Quanto à análise de 'rating' das instituições financeiras, Cristina Torrella, directora sénior da Fitch e responsável pela análise dos bancos portugueses, referiu, na apresentação da empresa de 'rating' realizada ontem no Hotel Sheraton, que os bancos nacionais são influenciados por factores externos e internos e que isso condiciona as notações atribuídas pelas agências de 'rating'. Por um lado, esta responsável da Fitch, destacou "o fortalecimento das posições de capital e da estrutura de financiamento das entidades financeiras portuguesas através de medidas tomadas que apoiam a rendibilidade e permitem melhorar a posição de liquidez, além de servirem de 'colchão' para possíveis deteriorações da qualidade dos seus activos". 

Apesar dos progressos apontados por Cristina Torrella, "o 'outlook' dos bancos portugueses é negativo, devido aos desafios e riscos existentes, especialmente relacionados com o risco soberano e com a pressão pela qualidade dos activos num cenário macroecnómico fragilizado", referiu.
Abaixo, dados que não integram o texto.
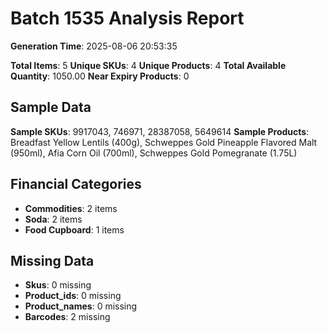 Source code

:# Batch 1535 Analysis Report

**Generation Time**: 2025-08-06 20:53:35

**Total Items**: 5
**Unique SKUs**: 4
**Unique Products**: 4
**Total Available Quantity**: 1050.00
**Near Expiry Products**: 0

## Sample Data
**Sample SKUs**: 9917043, 746971, 28387058, 5649614
**Sample Products**: Breadfast Yellow Lentils (400g), Schweppes Gold Pineapple Flavored Malt (950ml), Afia Corn Oil (700ml), Schweppes Gold Pomegranate (1.75L)

## Financial Categories
- **Commodities**: 2 items
- **Soda**: 2 items
- **Food Cupboard**: 1 items

## Missing Data
- **Skus**: 0 missing
- **Product_ids**: 0 missing
- **Product_names**: 0 missing
- **Barcodes**: 2 missing
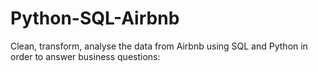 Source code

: # Python-SQL-Airbnb

Clean, transform, analyse the data from Airbnb using SQL and Python in order to answer business questions:

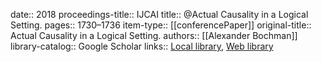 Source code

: date:: 2018
proceedings-title:: IJCAI
title:: @Actual Causality in a Logical Setting.
pages:: 1730–1736
item-type:: [[conferencePaper]]
original-title:: Actual Causality in a Logical Setting.
authors:: [[Alexander Bochman]]
library-catalog:: Google Scholar
links:: [Local library](zotero://select/library/items/SJKSIKJ2), [Web library](https://www.zotero.org/users/6520516/items/SJKSIKJ2)
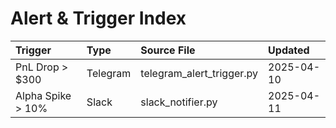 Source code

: # Alert & Trigger Index

| Trigger           | Type     | Source File               | Updated    |
|:------------------|:---------|:--------------------------|:-----------|
| PnL Drop > $300   | Telegram | telegram_alert_trigger.py | 2025-04-10 |
| Alpha Spike > 10% | Slack    | slack_notifier.py         | 2025-04-11 | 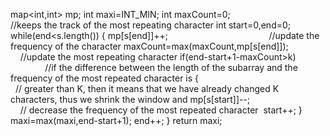 map<int,int> mp;
int maxi=INT_MIN;
int maxCount=0;                             //keeps the track of the most repeating character
int start=0,end=0;
while(end<s.length())
{
mp[s[end]]++;                                         //update the frequency of the character
maxCount=max(maxCount,mp[s[end]]);                    //update the most repeating character
if(end-start+1-maxCount>k)                            //if the difference between the length of the subarray and the frequency of the most repeated character is
{                                                      // greater than K, then it means that we have already changed K characters, thus we shrink the window and
mp[s[start]]--;                                    // decrease the frequency of the most repeated character
​
start++;
}
maxi=max(maxi,end-start+1);
end++;
}
return maxi; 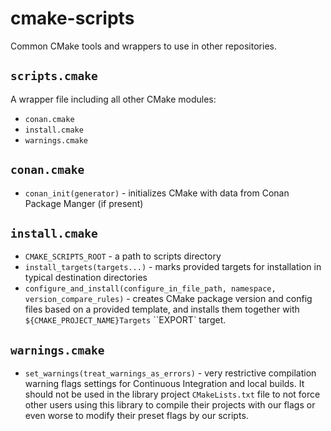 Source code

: # cmake-scripts

Common CMake tools and wrappers to use in other repositories.

## `scripts.cmake`

A wrapper file including all other CMake modules:
- `conan.cmake`
- `install.cmake`
- `warnings.cmake`

## `conan.cmake`

- `conan_init(generator)` - initializes CMake with data from Conan Package Manger (if present)

## `install.cmake`

- `CMAKE_SCRIPTS_ROOT` - a path to scripts directory
- `install_targets(targets...)` - marks provided targets for installation in typical destination directories
- `configure_and_install(configure_in_file_path, namespace, version_compare_rules)` - creates CMake package
     version and config files based on a provided template, and installs them together with
     `${CMAKE_PROJECT_NAME}Targets` ``EXPORT` target.

## `warnings.cmake`

- `set_warnings(treat_warnings_as_errors)` - very restrictive compilation warning flags settings for
     Continuous Integration and local builds. It should not be used in the library project `CMakeLists.txt`
     file to not force other users using this library to compile their projects with our flags or even worse
     to modify their preset flags by our scripts.
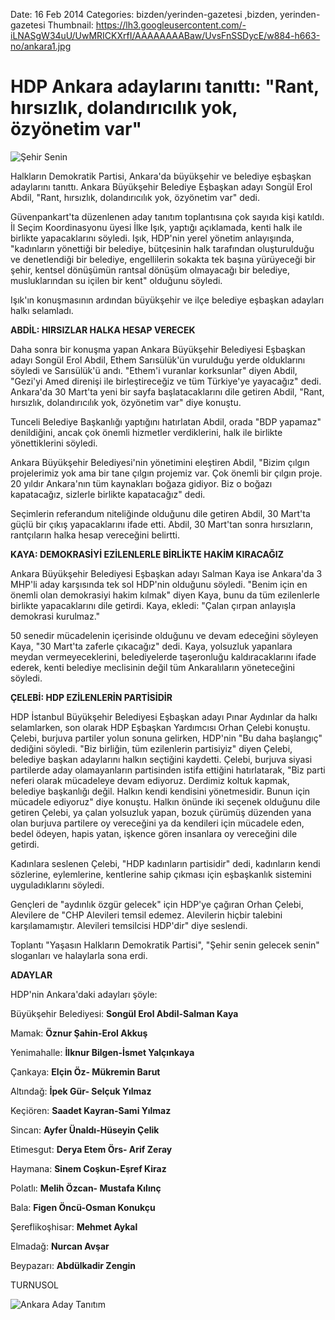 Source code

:Date: 16 Feb 2014
Categories: bizden/yerinden-gazetesi ,bizden, yerinden-gazetesi
Thumbnail: https://lh3.googleusercontent.com/-iLNASgW34uU/UwMRICKXrfI/AAAAAAAABaw/UvsFnSSDycE/w884-h663-no/ankara1.jpg


# HDP Ankara adaylarını tanıttı: "Rant, hırsızlık, dolandırıcılık yok, özyönetim var"

![Şehir Senin](https://lh3.googleusercontent.com/-iLNASgW34uU/UwMRICKXrfI/AAAAAAAABaw/UvsFnSSDycE/w884-h663-no/ankara1.jpg)

Halkların Demokratik Partisi, Ankara'da büyükşehir ve belediye eşbaşkan adaylarını tanıttı. Ankara Büyükşehir Belediye Eşbaşkan adayı Songül Erol Abdil, "Rant, hırsızlık, dolandırıcılık yok, özyönetim var" dedi.

Güvenpankart'ta düzenlenen aday tanıtım toplantısına çok sayıda kişi katıldı. İl Seçim Koordinasyonu üyesi İlke Işık, yaptığı açıklamada, kenti halk ile birlikte yapacaklarını söyledi. Işık, HDP'nin yerel yönetim anlayışında, "kadınların yönettiği bir belediye, bütçesinin halk tarafından oluşturulduğu ve denetlendiği bir belediye, engellilerin sokakta tek başına yürüyeceği bir şehir, kentsel dönüşümün rantsal dönüşüm olmayacağı bir belediye, musluklarından su içilen bir kent" olduğunu söyledi.

Işık'ın konuşmasının ardından büyükşehir ve ilçe belediye eşbaşkan adayları halkı selamladı.

**ABDİL: HIRSIZLAR HALKA HESAP VERECEK**

Daha sonra bir konuşma yapan Ankara Büyükşehir Belediyesi Eşbaşkan adayı Songül Erol Abdil, Ethem Sarısülük'ün vurulduğu yerde olduklarını söyledi ve Sarısülük'ü andı. "Ethem'i vuranlar korksunlar" diyen Abdil, "Gezi'yi Amed direnişi ile birleştireceğiz ve tüm Türkiye'ye yayacağız" dedi. Ankara'da 30 Mart'ta yeni bir sayfa başlatacaklarını dile getiren Abdil, "Rant, hırsızlık, dolandırıcılık yok, özyönetim var" diye konuştu.

Tunceli Belediye Başkanlığı yaptığını hatırlatan Abdil, orada "BDP yapamaz" denildiğini, ancak çok önemli hizmetler verdiklerini, halk ile birlikte yönettiklerini söyledi.

Ankara Büyükşehir Belediyesi'nin yönetimini eleştiren Abdil, "Bizim çılgın projelerimiz yok ama bir tane çılgın projemiz var. Çok önemli bir çılgın proje. 20 yıldır Ankara'nın tüm kaynakları boğaza gidiyor. Biz o boğazı kapatacağız, sizlerle birlikte kapatacağız" dedi.

Seçimlerin referandum niteliğinde olduğunu dile getiren Abdil, 30 Mart'ta güçlü bir çıkış yapacaklarını ifade etti. Abdil, 30 Mart'tan sonra hırsızların, rantçıların halka hesap vereceğini belirtti.

**KAYA: DEMOKRASİYİ EZİLENLERLE BİRLİKTE HAKİM KIRACAĞIZ**

Ankara Büyükşehir Belediyesi Eşbaşkan adayı Salman Kaya ise Ankara'da 3 MHP'li aday karşısında tek sol HDP'nin olduğunu söyledi. "Benim için en önemli olan demokrasiyi hakim kılmak" diyen Kaya, bunu da tüm ezilenlerle birlikte yapacaklarını dile getirdi. Kaya, ekledi: "Çalan çırpan anlayışla demokrasi kurulmaz."

50 senedir mücadelenin içerisinde olduğunu ve devam edeceğini söyleyen Kaya, "30 Mart'ta zaferle çıkacağız" dedi. Kaya, yolsuzluk yapanlara meydan vermeyeceklerini, belediyelerde taşeronluğu kaldıracaklarını ifade ederek, kenti belediye meclisinin değil tüm Ankaralıların yöneteceğini söyledi.

**ÇELEBİ: HDP EZİLENLERİN PARTİSİDİR**

HDP İstanbul Büyükşehir Belediyesi Eşbaşkan adayı Pınar Aydınlar da halkı selamlarken, son olarak HDP Eşbaşkan Yardımcısı Orhan Çelebi konuştu. Çelebi, burjuva partiler yolun sonuna gelirken, HDP'nin "Bu daha başlangıç" dediğini söyledi. "Biz birliğin, tüm ezilenlerin partisiyiz" diyen Çelebi, belediye başkan adaylarını halkın seçtiğini kaydetti. Çelebi, burjuva siyasi partilerde aday olamayanların partisinden istifa ettiğini hatırlatarak, "Biz parti neferi olarak mücadeleye devam ediyoruz. Derdimiz koltuk kapmak, belediye başkanlığı değil. Halkın kendi kendisini yönetmesidir. Bunun için mücadele ediyoruz" diye konuştu. Halkın önünde iki seçenek olduğunu dile getiren Çelebi, ya çalan yolsuzluk yapan, bozuk çürümüş düzenden yana olan burjuva partilere oy vereceğini ya da kendileri için mücadele eden, bedel ödeyen, hapis yatan, işkence gören insanlara oy vereceğini dile getirdi.

Kadınlara seslenen Çelebi, "HDP kadınların partisidir" dedi, kadınların kendi sözlerine, eylemlerine, kentlerine sahip çıkması için eşbaşkanlık sistemini uyguladıklarını söyledi.

Gençleri de "aydınlık özgür gelecek" için HDP'ye çağıran Orhan Çelebi, Alevilere de "CHP Alevileri temsil edemez. Alevilerin hiçbir talebini karşılamamıştır. Alevileri temsilcisi HDP'dir" diye seslendi.

Toplantı "Yaşasın Halkların Demokratik Partisi", "Şehir senin gelecek senin" sloganları ve halaylarla sona erdi.

**ADAYLAR**

HDP'nin Ankara'daki adayları şöyle:

Büyükşehir Belediyesi: **Songül Erol Abdil-Salman Kaya**

Mamak: **Öznur Şahin-Erol Akkuş**

Yenimahalle: **İlknur Bilgen-İsmet Yalçınkaya**

Çankaya: **Elçin Öz- Mükremin Barut**

Altındağ: **İpek Gür- Selçuk Yılmaz**

Keçiören: **Saadet Kayran-Sami Yılmaz**

Sincan: **Ayfer Ünaldı-Hüseyin Çelik**

Etimesgut: **Derya Etem Örs- Arif Zeray**

Haymana: **Sinem Coşkun-Eşref Kiraz**

Polatlı: **Melih Özcan- Mustafa Kılınç**

Bala: **Figen Öncü-Osman Konukçu**

Şereflikoşhisar: **Mehmet Aykal**

Elmadağ: **Nurcan Avşar**

Beypazarı: **Abdülkadir Zengin**

TURNUSOL

![Ankara Aday Tanıtım](https://lh3.googleusercontent.com/-ioTShZWGBrw/UwMQ8ETdrDI/AAAAAAAABag/jmz_p2Eql2g/w884-h663-no/ankara.jpg)


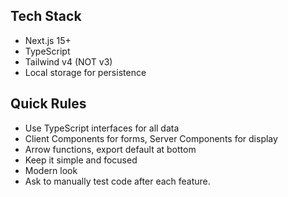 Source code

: ## Tech Stack 
- Next.js 15+ 
- TypeScript 
- Tailwind v4 (NOT v3) 
- Local storage for persistence 

## Quick Rules 
- Use TypeScript interfaces for all data 
- Client Components for forms, Server Components for display 
- Arrow functions, export default at bottom 
- Keep it simple and focused 
- Modern look 
- Ask to manually test code after each feature. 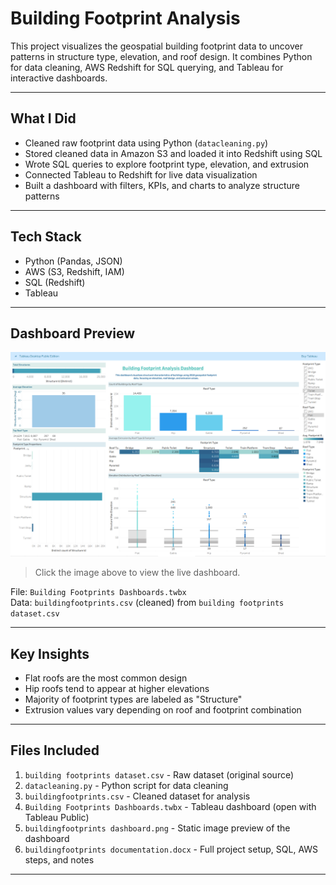 # Building Footprint Analysis

This project visualizes the geospatial building footprint data to uncover patterns in structure type, elevation, and roof design. It combines Python for data cleaning, AWS Redshift for SQL querying, and Tableau for interactive dashboards.

---

## What I Did

- Cleaned raw footprint data using Python (`datacleaning.py`)
- Stored cleaned data in Amazon S3 and loaded it into Redshift using SQL
- Wrote SQL queries to explore footprint type, elevation, and extrusion
- Connected Tableau to Redshift for live data visualization
- Built a dashboard with filters, KPIs, and charts to analyze structure patterns

---

## Tech Stack

- Python (Pandas, JSON)
- AWS (S3, Redshift, IAM)
- SQL (Redshift)
- Tableau

---

## Dashboard Preview

[![Dashboard](buildingfootprints%20dashboard.png)]([https://YOUR_TABLEAU_PUBLIC_LINK_HERE](https://public.tableau.com/app/profile/shristi.tuladhar6499/viz/BuildingFootprintsAnalysis/BuildingFootprintAnalysis))

> Click the image above to view the live dashboard.

File: `Building Footprints Dashboards.twbx`  
Data: `buildingfootprints.csv` (cleaned) from `building footprints dataset.csv`

---

## Key Insights

- Flat roofs are the most common design
- Hip roofs tend to appear at higher elevations
- Majority of footprint types are labeled as "Structure"
- Extrusion values vary depending on roof and footprint combination

---

## Files Included

1. `building footprints dataset.csv` - Raw dataset (original source)
2. `datacleaning.py` - Python script for data cleaning
3. `buildingfootprints.csv` - Cleaned dataset for analysis
4. `Building Footprints Dashboards.twbx` - Tableau dashboard (open with Tableau Public)
5. `buildingfootprints dashboard.png` - Static image preview of the dashboard
6. `buildingfootprints documentation.docx` - Full project setup, SQL, AWS steps, and notes

---

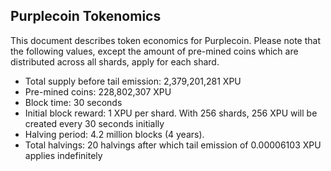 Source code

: ## Purplecoin Tokenomics
This document describes token economics for Purplecoin. Please note that the following values, except the amount of pre-mined coins which are distributed across all shards, apply for each shard.
* Total supply before tail emission: 2,379,201,281 XPU
* Pre-mined coins: 228,802,307 XPU
* Block time: 30 seconds
* Initial block reward: 1 XPU per shard. With 256 shards, 256 XPU will be created every 30 seconds initially
* Halving period: 4.2 million blocks (4 years).
* Total halvings: 20 halvings after which tail emission of 0.00006103 XPU applies indefinitely
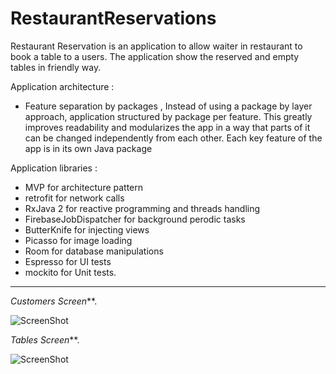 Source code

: # RestaurantReservations


Restaurant Reservation  is an application to allow waiter in restaurant to book a table to a users.
The application show the reserved and empty tables in friendly way.

Application architecture : 
* Feature separation by packages , 
Instead of using a package by layer approach, application structured by package per feature. This greatly improves readability and modularizes the app in a way that parts of it can be changed independently from each other. Each key feature of the app is in its own Java package

Application libraries :

* MVP for architecture pattern
* retrofit for network calls
* RxJava 2 for reactive programming and threads handling
* FirebaseJobDispatcher for background perodic tasks
* ButterKnife for injecting views
* Picasso for image loading
* Room for database manipulations
* Espresso for UI tests
* mockito for Unit tests.


***



_Customers Screen_**. 


![ScreenShot](https://raw.github.com/MohamedElgendyGits/RestaurantReservations/master/screenshots/Screenshot1.png)


_Tables Screen_**. 


![ScreenShot](https://raw.github.com/MohamedElgendyGits/RestaurantReservations/master/screenshots/Screenshot2.png)



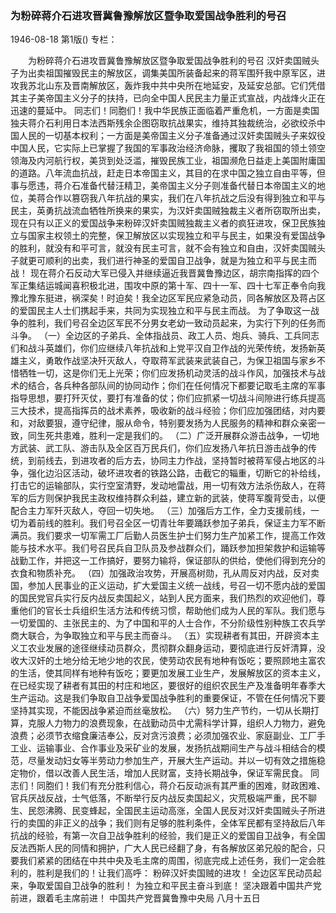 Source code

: ### 为粉碎蒋介石进攻晋冀鲁豫解放区暨争取爱国战争胜利的号召

1946-08-18
第1版()
专栏：

　　为粉碎蒋介石进攻晋冀鲁豫解放区暨争取爱国战争胜利的号召
    汉奸卖国贼头子为出卖祖国摧毁民主的解放区，调集美国所装备起来的蒋军围歼我中原军区，进攻我苏北山东及晋南解放区，轰炸我中共中央所在地延安，及延安总部。它们凭借其主子美帝国主义分子的扶持，已向全中国人民民主力量正式宣战，内战烽火正在迅速的蔓延中。
    同志们！同胞们！我中华民族正面临着严重危机，一方面是卖国独夫蒋介石利用日本法西斯残余企图窃取抗战果实，维持其独裁统治，必欲绞杀中国人民的一切基本权利；一方面是美帝国主义分子准备通过汉奸卖国贼头子来奴役中国人民，它实际上已掌握了我国的军事政治经济命脉，攫取了我祖国的领土领空领海及内河航行权，美货到处泛滥，摧毁民族工业，祖国濒危日益走上美国附庸国的道路。八年流血抗战，赶走日本帝国主义，其目的在求中国之独立自由平等，但事与愿违，蒋介石准备代替汪精卫，美帝国主义分子则准备代替日本帝国主义的地位，美蒋合作以篡窃我八年抗战的果实，我们在八年抗战之后没有得到独立和平与民主，英勇抗战流血牺牲所换来的果实，为汉奸卖国贼独裁主义者所窃取所出卖，现在只有以正义的爱国战争来粉碎汉奸卖国贼独裁主义者的疯狂进攻，保卫民族独立与国家主权领土的完整，保卫解放区以实现独立和平与民主，如果没有爱国战争的胜利，就没有和平可言，就没有民主可言，就不会有独立和自由，汉奸卖国贼头子就更可顺利的出卖，我们进行神圣的爱国自卫战争，就是为独立和平与民主而战！
    现在蒋介石反动大军已侵入并继续逼近我晋冀鲁豫边区，胡宗南指挥的四个军正集结运城闻喜积极北进，围攻中原的第十军、四十一军、四十七军正奉令向我豫北豫东挺进，祸深矣！时迫矣！我全边区军民应紧急动员，同各解放区及蒋占区的爱国民主人士们携起手来，共同为实现独立和平与民主而战。
    为了争取这一战争的胜利，我们号召全边区军民不分男女老幼一致动员起来，为实行下列的任务而斗争。
    （一）全边区的子弟兵、全体指战员、政工人员、炮兵、骑兵、工兵同志们和战斗英雄们，你们应继续八年抗战和上党平汉自卫作战的光荣传统，发扬新英雄主义，勇敢作战坚决歼灭敌人，夺取蒋军武装来武装自己，为保卫祖国与家乡不惜牺牲一切，这是你们无上光荣；你们应发扬机动灵活的战斗作风，加强技术与战术的结合，各兵种各部队间的协同动作；你们在任何情况下都要记取毛主席的军事指导思想，要打歼灭仗，要打有准备的仗；你们应抓紧一切战斗间隙进行练兵提高三大技术，提高指挥员的战术素养，吸收新的战斗经验；你们应加强团结，对内要和，对敌要狠，遵守纪律，服从命令，特别要发扬为人民服务的精神和群众亲密一致，同生死共患难，胜利一定是我们的。
    （二）广泛开展群众游击战争，一切地方武装、武工队、游击队及全区百万民兵们，你们应发扬八年抗日游击战争的传统，到前线去，到进攻者的后方去，协同主力作战，坚持暂时被蒋军侵占地区的斗争，强化边沿区活动，破坏进攻者的铁路公路，击截它的辎重，切断它的补给线，打击它的运输部队，实行空室清野，发动地雷战，用一切有效方法杀伤敌人，在蒋军的后方则保护我民主政权维持群众利益，建立新的武装，使蒋军腹背受击，以便配合主力军歼灭敌人，夺回一切失地。
    （三）加强后方工作，全力支援前线，一切为着前线的胜利。我们号召全区一切青壮年要踊跃参加子弟兵，保证主力军不断满员。我们要求一切军需工厂后勤人员医生护士们努力生产加紧工作，提高工作效能与技术水平。我们号召民兵自卫队员及参战群众们，踊跃参加担架救护和运输等战勤工作，并把这一工作搞好，要努力输将，保证部队的供给，使他们得到充分的衣食和物质补充。
    （四）加强政治攻势，开展高树勋，孔从周反对内战，反对卖国，参加人民事业的正义运动，扩大爱国主义统一战线，号召一切不愿内战的爱国的国民党官兵实行反内战反卖国起义，站到人民方面来，我们热烈的欢迎他们，尊重他们的官长士兵组织生活方法和传统习惯，帮助他们成为人民的军队。我们愿与一切爱国的、主张民主的、为了中国和平的人士合作，不分阶级性别种族工农兵学商大联合，为争取独立和平与民主而奋斗。
    （五）实现耕者有其田，开辟资本主义工农业发展的途径继续动员群众，贯彻群众翻身运动，要彻底进行反奸清算，没收大汉奸的土地分给无地少地的农民，使劳动农民有地种有饭吃；要照顾地主富农的生活，使其同样有地种有饭吃；要更加发展工业生产，发展解放区的资本主义，在已经实现了耕者有其田的村庄和地区，要很好的组织农民生产及准备明年春季大生产运动。这是我们争取自卫战争爱国战争胜利的重要保证，不管在任何情况下要坚持其实现，不能因战争紧迫而丝毫放松。
    （六）努力生产节约，一切从长期打算，克服人力物力的浪费现象，在战勤动员中尤需科学计算，组织人力物力，避免浪费；必须节衣缩食廉洁奉公，反对贪污浪费；必须加强农业、家庭副业、工厂手工业、运输事业、合作事业及采矿业的发展，发扬抗战期间生产与战斗相结合的模范，尽量发动妇女等半劳动力参加生产，开展大生产运动。并以一切有效之措施稳定物价，借以改善人民生活，增加人民财富，支持长期战争，保证军需民食。
    同志们！同胞们！我们有充分胜利信心，蒋介石反动派有其严重的困难，财政困难、官兵厌战反战，士气低落，不断举行反内战反卖国起义，灾荒极端严重，民不聊生、民怨沸腾、民变蜂起，全国民主运动高涨，全国人民反对汉奸卖国贼头子所进行的卖国的非正义的战争；我们则有足够的胜利条件，全体军民都有坚持敌后八年抗战的经验，有第一次自卫战争胜利的经验，我们是正义的爱国自卫战争，有全国反法西斯人民的同情和拥护，广大人民已经翻了身，有各解放区弟兄般的配合，只要我们紧紧的团结在中共中央及毛主席的周围，彻底完成上述任务，我们一定会胜利的，胜利是我们的！让我们高呼：
    粉碎汉奸卖国贼的进攻！
    全边区军民动员起来，争取爱国自卫战争的胜利！
    为独立和平民主奋斗到底！
    坚决跟着中国共产党前进，跟着毛主席前进！
                         中国共产党晋冀鲁豫中央局  八月十五日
Erwin van Lümich, director geral da área de análise de instituições financeiras, sublinhou que o 'rating' dos bancos portugueses está naturalmente muito influenciado pelo 'rating' do país dado o enfoque doméstico da maioria deles. Pelo contrário, apontou os exemplos do BBVA e Santander "que apresentam 'ratings' superiores ao de Espanha precisamente pela sólida diversificação geográfica e de negócio que apresentam".